III
«Я – урод», – повторил я сестре, которая неподвижно стояла на пороге своей комнаты, заложив руки за спину, приоткрыв рот и, возможно, выпустив слюну на подбородок. Взгляд ее был растерян, голос дрожал.
На этот раз она вышла, закрыв за собой дверь, и спросила, в порядке ли я. Спросила не столько из-за позднего времени, сколько из-за того, что была поражена моими словами и нужно было что-то ответить. Элиана подтолкнула меня к лестнице, которая вела в коридор и на кухню, подальше от комнаты матери. В тот субботний апрельский вечер было довольно тепло, и входную дверь можно было оставить открытой. В апреле солнце уже стояло высоко, а окружавшие с трех сторон старый дом сосны больше не препятствовали свету проникать в нижние комнаты. Они всегда были холодными, темными и влажными, особенно гостиная, где мы никогда не сидели втроем: ели мы на кухне, читали или работали каждый в своей комнате. Но там любила отдыхать мать, говорившая, что сон в середине дня в спальне как предвкушение смерти.

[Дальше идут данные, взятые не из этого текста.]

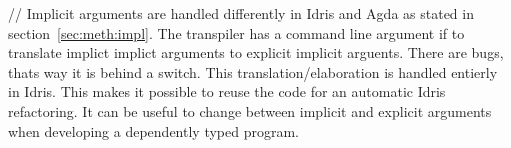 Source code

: 
//
Implicit arguments are handled differently in Idris and Agda as
stated in section~\ref{sec:meth:impl}. The transpiler has a command line
argument if to translate implict implict arguments to explicit implicit
arguents. There are bugs, thats way it is behind a switch. This
translation/elaboration is handled entierly in Idris. This makes it possible to
reuse the code for an automatic Idris refactoring.  It can be useful to change
between implicit and explicit arguments when developing a dependently typed
program.






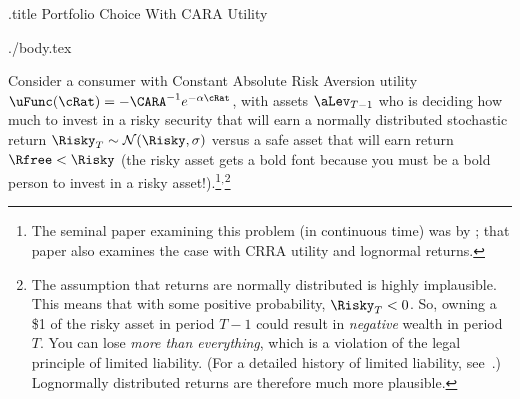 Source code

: \documentclass{handout}
\begin{document}
 

\handoutHeader

\begin{verbatimwrite}{\jobname.title}
Portfolio Choice With CARA Utility
\end{verbatimwrite}

\medskip\medskip

\handoutNameMake

\renewcommand{\tilde}{\null} %

\begin{verbatimwrite}{./body.tex}

Consider a consumer with Constant Absolute Risk Aversion
utility
$\uFunc(\cRat) = -\CARA^{-1} e^{-\alpha \cRat_{}}$, with assets
$\aLev_{T-1}$ who is deciding how much to invest in a risky security that
will earn a normally distributed stochastic return $\Risky_{T} \sim
\mathcal{N}(\Risky,\sigma)$ versus a safe asset that will earn return
$\Rfree < \Risky$ (the risky asset gets a bold font because you must be a bold person to invest in a risky asset!).\footnote{The seminal paper examining this problem (in
  continuous time) was by \cite{merton:restat}; that paper also
  examines the case with CRRA utility and lognormal
  returns.}$^{,}$\footnote{The assumption that returns are normally
  distributed is highly implausible.  This means that with some
  positive probability, $\Risky_{T} < 0$.  So, owning a \$1 of the
  risky asset in period $T-1$ could result in {\it negative} wealth in
  period $T$.  You can lose {\it more than everything}, which is a
  violation of the legal principle of limited liability.  (For a
  detailed history of limited liability,
  see~\cite{micklethwaitWooldridgeCompany}.)  Lognormally distributed
  returns are therefore much more plausible.}


\end{verbatimwrite}
\end{document}
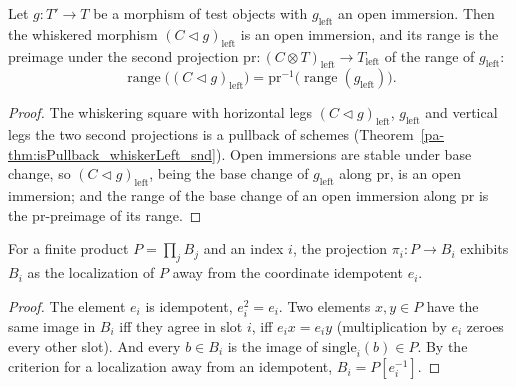 \begin{lemma}
  \label{pa-lem:range_whiskerLeft}
  \leanok

  Let \(g \colon T' \to T\) be a morphism of test objects with \(g_{\mathrm{left}}\) an open
  immersion. Then the whiskered morphism \((C \lhd g)_{\mathrm{left}}\) is an open immersion, and
  its range is the preimage under the second projection \(\mathrm{pr} \colon (C \otimes
  T)_{\mathrm{left}} \to T_{\mathrm{left}}\) of the range of \(g_{\mathrm{left}}\):
  \[
    \operatorname{range}\bigl((C \lhd g)_{\mathrm{left}}\bigr) = \mathrm{pr}^{-1}\bigl(
    \operatorname{range}(g_{\mathrm{left}})\bigr).
  \]
\end{lemma}
\begin{proof}
  \leanok
  The whiskering square with horizontal legs \((C \lhd g)_{\mathrm{left}}\), \(g_{\mathrm{left}}\)
  and vertical legs the two second projections is a pullback of schemes
  (Theorem~\ref{pa-thm:isPullback_whiskerLeft_snd}). Open immersions are stable under base change, so
  \((C \lhd g)_{\mathrm{left}}\), being the base change of \(g_{\mathrm{left}}\) along
  \(\mathrm{pr}\), is an open immersion; and the range of the base change of an open immersion along
  \(\mathrm{pr}\) is the \(\mathrm{pr}\)-preimage of its range.
\end{proof}

\begin{lemma}
  \label{pa-lem:isLocalization_away_piFactor}
  \leanok

  For a finite product \(P = \prod_j B_j\) and an index \(i\), the projection \(\pi_i \colon P \to
  B_i\) exhibits \(B_i\) as the localization of \(P\) away from the coordinate idempotent \(e_i\).
\end{lemma}
\begin{proof}
  \leanok
  The element \(e_i\) is idempotent, \(e_i^2 = e_i\). Two elements \(x, y \in P\) have the same
  image in \(B_i\) iff they agree in slot \(i\), iff \(e_i x = e_i y\) (multiplication by \(e_i\)
  zeroes every other slot). And every \(b \in B_i\) is the image of \(\mathrm{single}_i(b) \in P\).
  By the criterion for a localization away from an idempotent, \(B_i = P[e_i^{-1}]\).
\end{proof}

«Знаешь, не следует доверяться внешности, даже если действительность против тебя», – сказала сестра, вскипятив воду. Потом она, не пролив ни капли, налила кипятка в свою чашку с порошковым кофе и в мою чашку с какао. Я пил его без молока, поскольку мать считала, что это полезно для пищеварения. А сестра не давала мне кофе, потому что он мог усилить мое беспокойство.
Нет, я ничего не знал, я ничего не понимал. Я не понимал, почему она не сказала мне, что я не красавец, но и не урод или что я «неплох», как выражалась ее единственная подружка в Сьоме Ан Демаре, когда они с Селин Судей говорили о парнях. Но она молчала. Когда сестра на меня смотрела, на лице было примерно такое же выражение, как у матери: нечто вроде покорности и ужаса, разочарования и чувства жалости. И никогда я не видел выражения удовлетворения или радости, а лишь чувство более близкое к ненависти (или отвращения, способного вызвать ненависть), как одной из форм любви, включая ее искаженную форму в виде нежности. Ко всему добавлялось неизбежное смущение и раздражение, что ничего нельзя было сделать, кроме как признать, что я действительно урод, и покончить с этим вопросом. Именно это я и понял, когда она провела по моему лицу своими теплыми от горячей чашки пальцами, глядя на меня и не видя меня, словно нанося на мое лицо желто-голубые цветы с фарфора.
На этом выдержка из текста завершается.